Sick of the city, you need some perspective. You catch the red eye to England to find out more about the masterminds behind Phrase Detectives.

As they welcome you into their brighly lit University, you realise they aren't so shadowy after all.

More about the game...

The Phrase Detectives game has been developed as a fun way for people to collaborate in creating large linguistic resources that will be used to further language technology used on the Internet, in business and on home computers. It is an example of a "Game With A Purpose" or GWAP, where a gaming environment is used for completing tasks on a scale not possible in more traditional ways. The data collected from the game is compiled to create an annotated corpus (a collection of files that have been worked on enough by humans as to be useful for computational purposes). This methodology has been referred to as human computation or the Wisdom of the Crowds, where large groups of people collaboratively come up with good answers.

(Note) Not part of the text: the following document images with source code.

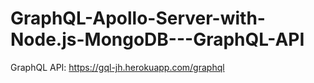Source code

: # GraphQL-Apollo-Server-with-Node.js-MongoDB---GraphQL-API

GraphQL API: https://gql-jh.herokuapp.com/graphql
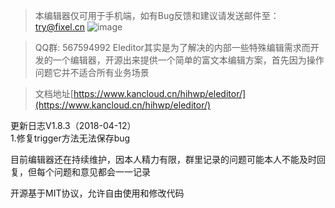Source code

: >本编辑器仅可用于手机端，如有Bug反馈和建议请发送邮件至：try@fixel.cn
> ![image](https://eleditor.fixel.cn/static/eleditor/images/qrcode.png)

>QQ群: 567594992
>Eleditor其实是为了解决的内部一些特殊编辑需求而开发的一个编辑器，开源出来提供一个简单的富文本编辑方案，首先因为操作问题它并不适合所有业务场景

>文档地址[https://www.kancloud.cn/hihwp/eleditor/](https://www.kancloud.cn/hihwp/eleditor/)

更新日志V1.8.3（2018-04-12）<br>
1.修复trigger方法无法保存bug

目前编辑器还在持续维护，因本人精力有限，群里记录的问题可能本人不能及时回复，但每个问题和意见都会一一记录

开源基于MIT协议，允许自由使用和修改代码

The original Phrase Detectives game was released in 2008 and collects collaborative anaphoric decisions from online volunteers. As of December 2018 the game has collected over 4 million examples of human language in the database submitted by 60000 players, a collaborative effort of over 9500 hours or 395 days. Exported data from the game shows that the combined answers of players gives a very high quality result.

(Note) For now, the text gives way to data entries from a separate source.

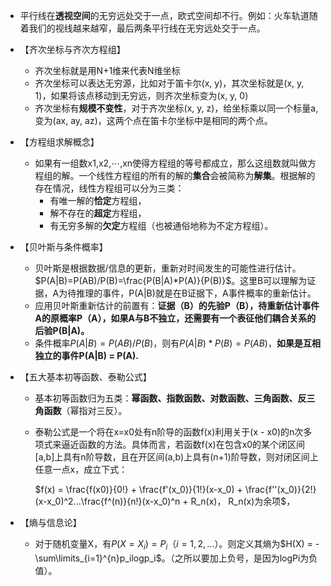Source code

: - 平行线在**透视空间**的无穷远处交于一点，欧式空间却不行。例如：火车轨道随着我们的视线越来越窄，最后两条平行线在无穷远处交于一点。

- 【齐次坐标与齐次方程组】
  - 齐次坐标就是用N+1维来代表N维坐标
  - 齐次坐标可以表达无穷源，比如对于笛卡尔(x, y)，其次坐标就是(x, y, 1)，如果将该点移动到无穷远，则齐次坐标变为(x, y, 0)
  - 齐次坐标有**规模不变性**，对于齐次坐标(x, y, z)，给坐标乘以同一个标量a, 变为(ax, ay, az)，这两个点在笛卡尔坐标中是相同的两个点。
  
- 【方程组求解概念】
  - 如果有一组数x1,x2,⋯,xn使得方程组的等号都成立，那么这组数就叫做方程组的解。一个线性方程组的所有的解的**集合**会被简称为**解集**。根据解的存在情况，线性方程组可以分为三类：
    - 有唯一解的**恰定**方程组，
    - 解不存在的**超定**方程组，
    - 有无穷多解的**欠定**方程组（也被通俗地称为不定方程组）。

- 【贝叶斯与条件概率】

  - 贝叶斯是根据数据/信息的更新，重新对时间发生的可能性进行估计。$P(A|B)=P(AB)/P(B)=\frac{P(B|A)*P(A)}{P(B)}$。这里B可以理解为证据，A为待推理的事件，P(A|B)就是在B证据下，A事件概率的重新估计。
  - 应用贝叶斯重新估计的前置有：**证据（B）的先验P（B），待重新估计事件A的原概率P（A），如果A与B不独立，还需要有一个表征他们耦合关系的后验P(B|A)。**
  - 条件概率$P(A|B) = P(AB)/P(B)$，则有$P(A|B)*P(B) = P(AB)$，**如果是互相独立的事件P(A|B) = P(A).**

- 【五大基本初等函数、泰勒公式】
  - 基本初等函数归为五类：**幂函数、指数函数、对数函数、三角函数、反三角函数**（幂指对三反）。
  
  - 泰勒公式是一个将在x=x0处有n阶导的函数f(x)利用关于(x - x0)的n次多项式来逼近函数的方法。具体而言，若函数f(x)在包含x0的某个闭区间[a,b]上具有n阶导数，且在开区间(a,b)上具有(n+1)阶导数，则对闭区间上任意一点x，成立下式：
  
    $f(x) = \frac{f(x0)}{0!} + \frac{f'(x_0)}{1!}(x-x_0) + \frac{f''(x_0)}{2!}(x-x_0)^2...\frac{f^(n)}{n!}(x-x_0)^n + R_n(x)， R_n(x)为余项$，

- 【熵与信息论】
  - 对于随机变量X，有$P(X = X_i) = P_i （i = 1, 2, ...）$。则定义其熵为$H(X) = -\sum\limits_{i=1}^{n}p_ilogp_i$。（之所以要加上负号，是因为logPi为负值）。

Read more about the game in these articles:
Innovations Report
Science Daily
PhysOrg
CS4FN

Disagreements and Language Interpretation (DALI) Project

Natural language expressions are supposed to be unambiguous in context. Yet more and more examples of use of expressions that are ambiguous in context, yet felicitous and rhetorically unmarked, are emerging. In previous work, we demonstrated that ambiguity in anaphoric reference is ubiquitous, through the study of disagreements in annotation, that we pioneered in CL. Since then, additional cases of ambiguous anaphoric reference have been found; and similar findings have been made for other aspects of language interpretation, including wordsense disambiguation, and even part-of-speech tagging. Using the Phrase Detectives Game-With-A-Purpose to collect massive amounts of judgments online, we found that up to 30% of anaphoric expressions in our data are ambiguous. These findings raise a serious challenge for computational linguistics (CL), as assumptions about the existence of a single interpretation in context are built in the dominant methodology, that depends on a reliably annotated gold standard.

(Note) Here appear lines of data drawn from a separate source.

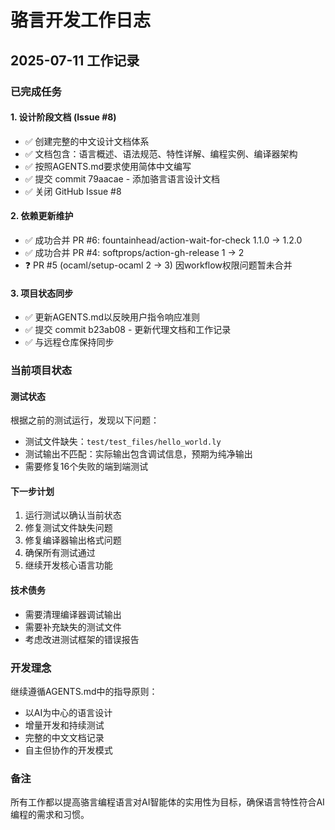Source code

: # 骆言开发工作日志

## 2025-07-11 工作记录

### 已完成任务

#### 1. 设计阶段文档 (Issue #8)
- ✅ 创建完整的中文设计文档体系
- ✅ 文档包含：语言概述、语法规范、特性详解、编程实例、编译器架构
- ✅ 按照AGENTS.md要求使用简体中文编写
- ✅ 提交 commit 79aacae - 添加骆言语言设计文档
- ✅ 关闭 GitHub Issue #8

#### 2. 依赖更新维护
- ✅ 成功合并 PR #6: fountainhead/action-wait-for-check 1.1.0 → 1.2.0  
- ✅ 成功合并 PR #4: softprops/action-gh-release 1 → 2
- ❓ PR #5 (ocaml/setup-ocaml 2 → 3) 因workflow权限问题暂未合并

#### 3. 项目状态同步
- ✅ 更新AGENTS.md以反映用户指令响应准则
- ✅ 提交 commit b23ab08 - 更新代理文档和工作记录
- ✅ 与远程仓库保持同步

### 当前项目状态

#### 测试状态
根据之前的测试运行，发现以下问题：
- 测试文件缺失：`test/test_files/hello_world.ly`
- 测试输出不匹配：实际输出包含调试信息，预期为纯净输出
- 需要修复16个失败的端到端测试

#### 下一步计划
1. 运行测试以确认当前状态
2. 修复测试文件缺失问题
3. 修复编译器输出格式问题
4. 确保所有测试通过
5. 继续开发核心语言功能

#### 技术债务
- 需要清理编译器调试输出
- 需要补充缺失的测试文件
- 考虑改进测试框架的错误报告

### 开发理念

继续遵循AGENTS.md中的指导原则：
- 以AI为中心的语言设计
- 增量开发和持续测试
- 完整的中文文档记录
- 自主但协作的开发模式

### 备注

所有工作都以提高骆言编程语言对AI智能体的实用性为目标，确保语言特性符合AI编程的需求和习惯。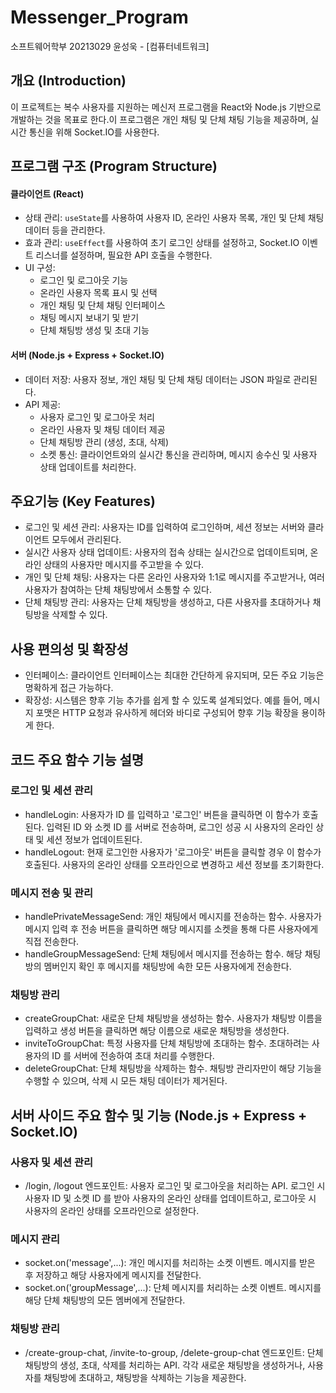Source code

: # Messenger_Program 
소프트웨어학부 20213029 윤성욱 - [컴퓨터네트워크]

## 개요 (Introduction)
이 프로젝트는 복수 사용자를 지원하는 메신저 프로그램을 React와 Node.js 기반으로 개발하는 것을 목표로 한다.이 프로그램은 개인 채팅 및 단체 채팅 기능을 제공하며, 실시간 통신을 위해 Socket.IO를 사용한다.

## 프로그램 구조 (Program Structure)
#### 클라이언트 (React)
- 상태 관리: `useState`를 사용하여 사용자 ID, 온라인 사용자 목록, 개인 및 단체 채팅 데이터 등을 관리한다.
- 효과 관리: `useEffect`를 사용하여 초기 로그인 상태를 설정하고, Socket.IO 이벤트 리스너를 설정하며, 필요한 API 호출을 수행한다.
- UI 구성:
    - 로그인 및 로그아웃 기능
    - 온라인 사용자 목록 표시 및 선택
    - 개인 채팅 및 단체 채팅 인터페이스
    - 채팅 메시지 보내기 및 받기
    - 단체 채팅방 생성 및 초대 기능

#### 서버 (Node.js + Express + Socket.IO)
- 데이터 저장: 사용자 정보, 개인 채팅 및 단체 채팅 데이터는 JSON 파일로 관리된다.
- API 제공:
    - 사용자 로그인 및 로그아웃 처리
    - 온라인 사용자 및 채팅 데이터 제공
    - 단체 채팅방 관리 (생성, 초대, 삭제)
    - 소켓 통신: 클라이언트와의 실시간 통신을 관리하며, 메시지 송수신 및 사용자 상태 업데이트를 처리한다.


## 주요기능 (Key Features)
- 로그인 및 세션 관리: 사용자는 ID를 입력하여 로그인하며, 세션 정보는 서버와 클라이언트 모두에서 관리된다.
- 실시간 사용자 상태 업데이트: 사용자의 접속 상태는 실시간으로 업데이트되며, 온라인 상태의 사용자만 메시지를 주고받을 수 있다.
- 개인 및 단체 채팅: 사용자는 다른 온라인 사용자와 1:1로 메시지를 주고받거나, 여러 사용자가 참여하는 단체 채팅방에서 소통할 수 있다.
- 단체 채팅방 관리: 사용자는 단체 채팅방을 생성하고, 다른 사용자를 초대하거나 채팅방을 삭제할 수 있다.

## 사용 편의성 및 확장성
- 인터페이스: 클라이언트 인터페이스는 최대한 간단하게 유지되며, 모든 주요 기능은 명확하게 접근 가능하다.
- 확장성: 시스템은 향후 기능 추가를 쉽게 할 수 있도록 설계되었다. 예를 들어, 메시지 포맷은 HTTP 요청과 유사하게 헤더와 바디로 구성되어 향후 기능 확장을 용이하게 한다.

## 코드 주요 함수 기능 설명
### 로그인 및 세션 관리
- handleLogin: 사용자가 ID 를 입력하고 '로그인' 버튼을 클릭하면 이 함수가 호출된다. 입력된 ID 와 소켓 ID 를 서버로 전송하며, 로그인 성공 시 사용자의 온라인 상태 및 세션 정보가 업데이트된다.
- handleLogout: 현재 로그인한 사용자가 '로그아웃' 버튼을 클릭할 경우 이 함수가호출된다. 사용자의 온라인 상태를 오프라인으로 변경하고 세션 정보를 초기화한다.

### 메시지 전송 및 관리
- handlePrivateMessageSend: 개인 채팅에서 메시지를 전송하는 함수. 사용자가 메시지 입력 후 전송 버튼을 클릭하면 해당 메시지를 소켓을 통해 다른 사용자에게 직접 전송한다.
- handleGroupMessageSend: 단체 채팅에서 메시지를 전송하는 함수. 해당 채팅방의 멤버인지 확인 후 메시지를 채팅방에 속한 모든 사용자에게 전송한다.

### 채팅방 관리
- createGroupChat: 새로운 단체 채팅방을 생성하는 함수. 사용자가 채팅방 이름을 입력하고 생성 버튼을 클릭하면 해당 이름으로 새로운 채팅방을 생성한다.
- inviteToGroupChat: 특정 사용자를 단체 채팅방에 초대하는 함수. 초대하려는 사용자의 ID 를 서버에 전송하여 초대 처리를 수행한다.
- deleteGroupChat: 단체 채팅방을 삭제하는 함수. 채팅방 관리자만이 해당 기능을 수행할 수 있으며, 삭제 시 모든 채팅 데이터가 제거된다.

## 서버 사이드 주요 함수 및 기능 (Node.js + Express + Socket.IO)
### 사용자 및 세션 관리
- /login, /logout 엔드포인트: 사용자 로그인 및 로그아웃을 처리하는 API. 로그인 시 사용자 ID 및 소켓 ID 를 받아 사용자의 온라인 상태를 업데이트하고, 로그아웃 시 사용자의 온라인 상태를 오프라인으로 설정한다.

### 메시지 관리
- socket.on('message',...): 개인 메시지를 처리하는 소켓 이벤트. 메시지를 받은 후 저장하고 해당 사용자에게 메시지를 전달한다.
- socket.on('groupMessage',...): 단체 메시지를 처리하는 소켓 이벤트. 메시지를 해당 단체 채팅방의 모든 멤버에게 전달한다.

### 채팅방 관리
- /create-group-chat, /invite-to-group, /delete-group-chat 엔드포인트: 단체 채팅방의 생성, 초대, 삭제를 처리하는 API. 각각 새로운 채팅방을 생성하거나, 사용자를 채팅방에 초대하고, 채팅방을 삭제하는 기능을 제공한다.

The goal of DALI is to tackle this fundamental issue of disagreements in interpretation by using computational methods for collecting and analysing such disagreements, some of which already exist but have never before been applied in linguistics on a large scale, some we will develop from scratch. First of all, we will develop more advanced games-with-a-purpose to collect massive amounts of data about anaphora from people playing a game.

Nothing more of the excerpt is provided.